The article discusses the potential use of ChatGPT and other AI language models in scientific research and publication, as evidenced by a sudden increase in the use of certain words and phrases in recent scientific studies.

🙋 Q&A

[01] Excessive use of certain words in scientific studies

1. What did the librarian Andrew Gray discover after analyzing millions of scientific articles?

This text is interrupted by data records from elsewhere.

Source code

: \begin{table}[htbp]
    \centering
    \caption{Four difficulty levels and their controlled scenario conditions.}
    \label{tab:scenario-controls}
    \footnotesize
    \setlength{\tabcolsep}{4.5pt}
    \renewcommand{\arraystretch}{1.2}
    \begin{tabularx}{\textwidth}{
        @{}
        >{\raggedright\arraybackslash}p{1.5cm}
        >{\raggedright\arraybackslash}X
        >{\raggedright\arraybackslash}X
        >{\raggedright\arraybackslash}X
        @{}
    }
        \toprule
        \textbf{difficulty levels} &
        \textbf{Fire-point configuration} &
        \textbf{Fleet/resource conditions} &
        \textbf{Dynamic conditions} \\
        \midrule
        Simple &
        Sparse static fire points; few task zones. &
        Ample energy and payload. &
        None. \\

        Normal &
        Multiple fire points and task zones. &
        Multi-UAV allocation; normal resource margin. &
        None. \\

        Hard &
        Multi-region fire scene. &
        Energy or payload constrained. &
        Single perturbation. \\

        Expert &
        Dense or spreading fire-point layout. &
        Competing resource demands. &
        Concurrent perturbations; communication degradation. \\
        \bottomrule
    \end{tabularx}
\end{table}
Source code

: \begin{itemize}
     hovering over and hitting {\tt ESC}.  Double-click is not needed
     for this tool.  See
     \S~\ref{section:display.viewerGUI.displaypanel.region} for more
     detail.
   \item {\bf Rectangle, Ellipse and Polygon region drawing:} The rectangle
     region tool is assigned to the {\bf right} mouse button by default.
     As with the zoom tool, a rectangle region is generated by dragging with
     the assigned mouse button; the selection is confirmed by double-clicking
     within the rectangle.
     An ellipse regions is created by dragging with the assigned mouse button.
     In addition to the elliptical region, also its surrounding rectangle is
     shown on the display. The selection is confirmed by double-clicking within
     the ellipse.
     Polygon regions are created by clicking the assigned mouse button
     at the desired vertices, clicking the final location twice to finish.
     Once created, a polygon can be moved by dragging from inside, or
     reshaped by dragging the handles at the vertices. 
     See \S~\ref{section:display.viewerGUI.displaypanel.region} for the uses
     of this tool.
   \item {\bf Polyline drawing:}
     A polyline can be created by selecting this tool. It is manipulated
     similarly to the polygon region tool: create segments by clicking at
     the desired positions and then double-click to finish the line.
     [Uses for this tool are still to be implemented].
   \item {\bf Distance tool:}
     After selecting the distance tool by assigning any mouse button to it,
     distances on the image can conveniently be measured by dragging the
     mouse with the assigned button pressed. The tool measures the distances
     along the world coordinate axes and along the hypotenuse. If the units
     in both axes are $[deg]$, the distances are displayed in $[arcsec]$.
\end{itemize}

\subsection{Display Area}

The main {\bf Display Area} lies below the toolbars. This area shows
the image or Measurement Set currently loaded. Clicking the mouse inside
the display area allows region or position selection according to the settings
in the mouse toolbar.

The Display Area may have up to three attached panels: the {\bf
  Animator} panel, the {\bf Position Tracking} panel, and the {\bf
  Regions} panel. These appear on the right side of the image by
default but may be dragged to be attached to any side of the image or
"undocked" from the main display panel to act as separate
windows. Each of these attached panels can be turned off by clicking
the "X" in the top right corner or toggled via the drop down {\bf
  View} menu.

  • Gray analyzed 5 million scientific studies published in 2023 and detected a sudden rise in the use of certain words like "meticulously" (up 137%), "intricate" (117%), "commendable" (83%) and "meticulous" (59%).
  • He believes this is due to tens of thousands of researchers using ChatGPT or other similar AI language models to write or "polish" their studies.

2. What are some examples of blatant use of ChatGPT in scientific studies?

  • A study on lithium batteries began with a sentence that appeared to be copied directly from ChatGPT: "Lithium-metal batteries are promising candidates for..."
  • Another study included text that acknowledged the author was an AI language model without access to real-time information.
  • Chinese scientists published a study with an AI-generated image of a rat with a giant penis.

3. How widespread is the use of ChatGPT in scientific studies?

  • Gray estimates that at least 60,000 scientific studies (more than 1% of those analyzed in 2023) were written with the help of ChatGPT or similar AI tools.
  • He believes extreme cases of an entire study being written by ChatGPT are rare, but there is a large "gray area" where scientists use ChatGPT to an extent without verifying the results.

[02] Implications of AI-assisted scientific writing

1. What concerns does the article raise about the use of ChatGPT in scientific peer reviews?

  • A study by James Zou's team at Stanford found that reviewers themselves are using AI language models to write their evaluations, which results in lower quality peer reviews.
  • Gray finds this "really worrying" as it raises questions about the implications of using these tools to write studies.

2. What potential issues does the article highlight regarding the long-term impact of AI-assisted scientific writing?

  • Gray warns of a "vicious circle" where newer versions of ChatGPT are trained on scientific articles written by previous versions, leading to increasingly "commendable, intricate, meticulous and, above all, insubstantial studies."
  • The article suggests this could lead to broader society becoming "infected" with this "meticulously artificial new language."

3. How does the use of ChatGPT differ between native and non-native English speakers in scientific research?

  • According to Ángel María Delgado Vázquez, researchers who do not speak native English are using ChatGPT extensively as an aid for writing and improving their English language.
  • He says people in his environment are using ChatGPT mainly for initial translation or to keep the ChatGPT-generated translation directly.